= Washington Chamber Symphony =

The Washington Chamber Symphony (WCS) was an American chamber orchestra based in Washington, D.C. which was active during the last quarter of the 20th century. Founded in 1976 by conductor Stephen Simon, the orchestra was originally titled the Handel Festival Orchestra. Initially the orchestra was essentially the resident ensemble for the annual Handel Festival at the John F. Kennedy Center for the Performing Arts. However, as time went on the orchestra began to expand its repertoire beyond Handel into a broad range of works from a variety of musical periods, including contemporary works. When the Kennedy Center's Handel Festival ceased in 1987, the orchestra changed its name to the Washington Chamber Symphony and continued to offer an annual concert series at the Kennedy Center Terrace Theater. The orchestra disbanded suddenly in July 2002, citing post 9/11 financial difficulties as the reason.
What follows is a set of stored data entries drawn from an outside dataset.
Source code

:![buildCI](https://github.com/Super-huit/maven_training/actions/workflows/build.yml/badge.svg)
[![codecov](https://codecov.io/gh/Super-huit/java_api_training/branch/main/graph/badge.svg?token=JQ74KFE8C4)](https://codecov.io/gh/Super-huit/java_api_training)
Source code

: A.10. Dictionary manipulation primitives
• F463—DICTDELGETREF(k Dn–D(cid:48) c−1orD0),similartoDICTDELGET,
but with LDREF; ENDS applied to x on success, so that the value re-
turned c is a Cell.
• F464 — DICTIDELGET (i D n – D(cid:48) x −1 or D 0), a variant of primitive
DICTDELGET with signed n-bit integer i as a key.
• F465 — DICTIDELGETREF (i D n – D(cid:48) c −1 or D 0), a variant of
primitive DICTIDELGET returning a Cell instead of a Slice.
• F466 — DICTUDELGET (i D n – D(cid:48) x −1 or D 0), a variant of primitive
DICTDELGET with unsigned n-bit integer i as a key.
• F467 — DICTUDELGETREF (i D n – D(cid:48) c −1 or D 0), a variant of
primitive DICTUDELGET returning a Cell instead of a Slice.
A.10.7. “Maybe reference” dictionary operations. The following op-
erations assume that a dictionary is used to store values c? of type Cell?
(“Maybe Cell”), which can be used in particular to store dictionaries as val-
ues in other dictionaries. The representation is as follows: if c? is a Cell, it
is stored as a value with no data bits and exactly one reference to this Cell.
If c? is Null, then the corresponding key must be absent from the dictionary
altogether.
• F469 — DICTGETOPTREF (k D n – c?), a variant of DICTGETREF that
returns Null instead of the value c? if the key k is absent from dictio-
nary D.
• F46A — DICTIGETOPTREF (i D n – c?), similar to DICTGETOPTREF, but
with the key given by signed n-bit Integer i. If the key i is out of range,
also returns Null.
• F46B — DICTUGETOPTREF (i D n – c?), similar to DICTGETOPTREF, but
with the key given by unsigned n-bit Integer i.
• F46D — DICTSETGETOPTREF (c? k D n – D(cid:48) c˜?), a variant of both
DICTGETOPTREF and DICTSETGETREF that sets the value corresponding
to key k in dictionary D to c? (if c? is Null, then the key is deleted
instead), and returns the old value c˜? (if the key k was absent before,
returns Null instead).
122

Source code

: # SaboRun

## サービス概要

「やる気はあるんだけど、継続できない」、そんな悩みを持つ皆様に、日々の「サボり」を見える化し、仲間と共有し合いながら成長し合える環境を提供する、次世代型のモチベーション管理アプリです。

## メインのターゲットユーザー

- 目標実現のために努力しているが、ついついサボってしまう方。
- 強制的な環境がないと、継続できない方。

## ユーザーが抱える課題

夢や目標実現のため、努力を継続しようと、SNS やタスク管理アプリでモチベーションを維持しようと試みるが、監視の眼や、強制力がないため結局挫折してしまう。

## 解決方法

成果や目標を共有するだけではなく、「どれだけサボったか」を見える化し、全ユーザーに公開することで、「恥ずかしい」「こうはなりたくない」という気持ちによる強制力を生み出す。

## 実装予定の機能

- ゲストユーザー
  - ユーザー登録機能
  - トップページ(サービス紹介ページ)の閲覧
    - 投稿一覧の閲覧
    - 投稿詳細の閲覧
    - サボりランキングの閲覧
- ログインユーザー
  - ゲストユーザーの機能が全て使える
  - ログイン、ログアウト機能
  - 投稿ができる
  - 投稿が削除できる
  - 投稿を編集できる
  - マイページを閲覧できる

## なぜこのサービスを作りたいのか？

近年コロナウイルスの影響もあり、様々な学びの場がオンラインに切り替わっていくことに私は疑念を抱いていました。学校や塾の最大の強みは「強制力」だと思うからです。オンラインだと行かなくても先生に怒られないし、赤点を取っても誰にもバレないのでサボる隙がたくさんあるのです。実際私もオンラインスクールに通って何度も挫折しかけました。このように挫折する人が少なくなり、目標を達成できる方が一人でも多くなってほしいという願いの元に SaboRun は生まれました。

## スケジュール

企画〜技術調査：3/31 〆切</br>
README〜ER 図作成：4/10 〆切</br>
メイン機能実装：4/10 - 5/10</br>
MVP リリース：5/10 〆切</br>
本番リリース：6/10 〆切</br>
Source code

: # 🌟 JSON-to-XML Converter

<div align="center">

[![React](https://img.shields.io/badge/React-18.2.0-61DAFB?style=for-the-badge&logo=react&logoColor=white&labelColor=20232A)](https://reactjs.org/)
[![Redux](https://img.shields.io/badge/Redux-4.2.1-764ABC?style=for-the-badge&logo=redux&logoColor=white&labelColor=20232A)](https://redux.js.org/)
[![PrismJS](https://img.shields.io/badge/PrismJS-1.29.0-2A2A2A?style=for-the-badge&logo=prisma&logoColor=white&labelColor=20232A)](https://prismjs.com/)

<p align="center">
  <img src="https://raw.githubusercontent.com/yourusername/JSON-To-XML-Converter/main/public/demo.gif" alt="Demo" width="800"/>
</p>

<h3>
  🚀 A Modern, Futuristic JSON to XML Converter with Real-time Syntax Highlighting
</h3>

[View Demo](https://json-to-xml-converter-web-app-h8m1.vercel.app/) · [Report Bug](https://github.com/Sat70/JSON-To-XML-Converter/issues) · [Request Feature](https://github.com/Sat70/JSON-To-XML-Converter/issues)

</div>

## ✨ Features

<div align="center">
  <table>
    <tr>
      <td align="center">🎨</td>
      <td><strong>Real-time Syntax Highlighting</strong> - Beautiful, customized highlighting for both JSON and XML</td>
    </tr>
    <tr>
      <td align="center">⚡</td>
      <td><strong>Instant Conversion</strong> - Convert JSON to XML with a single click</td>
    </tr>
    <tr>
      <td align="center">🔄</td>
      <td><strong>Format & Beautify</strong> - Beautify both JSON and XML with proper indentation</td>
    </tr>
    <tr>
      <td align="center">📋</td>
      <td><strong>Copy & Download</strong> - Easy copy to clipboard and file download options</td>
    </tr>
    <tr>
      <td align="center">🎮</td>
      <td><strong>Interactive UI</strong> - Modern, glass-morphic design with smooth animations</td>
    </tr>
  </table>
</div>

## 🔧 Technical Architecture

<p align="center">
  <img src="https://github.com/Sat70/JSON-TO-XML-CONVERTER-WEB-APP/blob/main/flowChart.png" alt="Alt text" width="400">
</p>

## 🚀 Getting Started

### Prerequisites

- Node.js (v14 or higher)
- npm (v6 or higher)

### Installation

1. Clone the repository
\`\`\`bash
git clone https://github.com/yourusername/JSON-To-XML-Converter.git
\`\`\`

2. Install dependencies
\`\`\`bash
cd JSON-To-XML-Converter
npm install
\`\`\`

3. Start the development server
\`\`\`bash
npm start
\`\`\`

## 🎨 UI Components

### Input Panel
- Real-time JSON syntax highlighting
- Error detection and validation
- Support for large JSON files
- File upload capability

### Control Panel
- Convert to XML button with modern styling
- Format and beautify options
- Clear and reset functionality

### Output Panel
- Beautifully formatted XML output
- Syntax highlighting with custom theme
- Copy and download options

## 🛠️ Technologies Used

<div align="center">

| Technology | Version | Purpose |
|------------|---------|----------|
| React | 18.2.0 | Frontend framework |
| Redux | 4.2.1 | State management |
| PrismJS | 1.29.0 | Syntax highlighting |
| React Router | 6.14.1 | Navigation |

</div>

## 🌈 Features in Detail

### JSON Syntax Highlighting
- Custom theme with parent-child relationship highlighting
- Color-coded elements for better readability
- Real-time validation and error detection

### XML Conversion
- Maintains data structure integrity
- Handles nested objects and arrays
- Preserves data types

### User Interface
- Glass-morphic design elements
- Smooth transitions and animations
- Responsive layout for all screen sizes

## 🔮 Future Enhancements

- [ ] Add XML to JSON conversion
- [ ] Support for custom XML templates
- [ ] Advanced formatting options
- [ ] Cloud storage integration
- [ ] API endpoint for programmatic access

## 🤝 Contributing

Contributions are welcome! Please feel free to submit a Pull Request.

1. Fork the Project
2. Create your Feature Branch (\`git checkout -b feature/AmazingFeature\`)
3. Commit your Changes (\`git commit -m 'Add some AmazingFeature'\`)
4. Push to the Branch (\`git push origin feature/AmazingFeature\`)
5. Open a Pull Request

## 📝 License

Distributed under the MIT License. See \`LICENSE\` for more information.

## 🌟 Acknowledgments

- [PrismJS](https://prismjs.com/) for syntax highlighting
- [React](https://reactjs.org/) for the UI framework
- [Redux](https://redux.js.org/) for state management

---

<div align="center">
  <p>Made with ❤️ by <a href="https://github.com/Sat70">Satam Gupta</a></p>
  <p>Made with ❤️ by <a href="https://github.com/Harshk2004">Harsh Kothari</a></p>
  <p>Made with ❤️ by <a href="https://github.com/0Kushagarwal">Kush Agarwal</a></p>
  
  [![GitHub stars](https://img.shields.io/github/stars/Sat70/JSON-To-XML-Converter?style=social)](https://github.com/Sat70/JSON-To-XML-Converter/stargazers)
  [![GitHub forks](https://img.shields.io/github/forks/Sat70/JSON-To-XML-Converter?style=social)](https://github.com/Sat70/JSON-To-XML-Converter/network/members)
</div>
In addition to their chamber orchestra series at the Kennedy Center, the Washington Chamber Symphony produced very popular concerts for families. Many of their "Stories in Music" concerts from the Kennedy Center Concert Hall have now been recorded with the London Philharmonic Orchestra, Stephen Simon, conductor, Yadu, narrator, under the Maestro Classics label and the series has won over 50 national awards.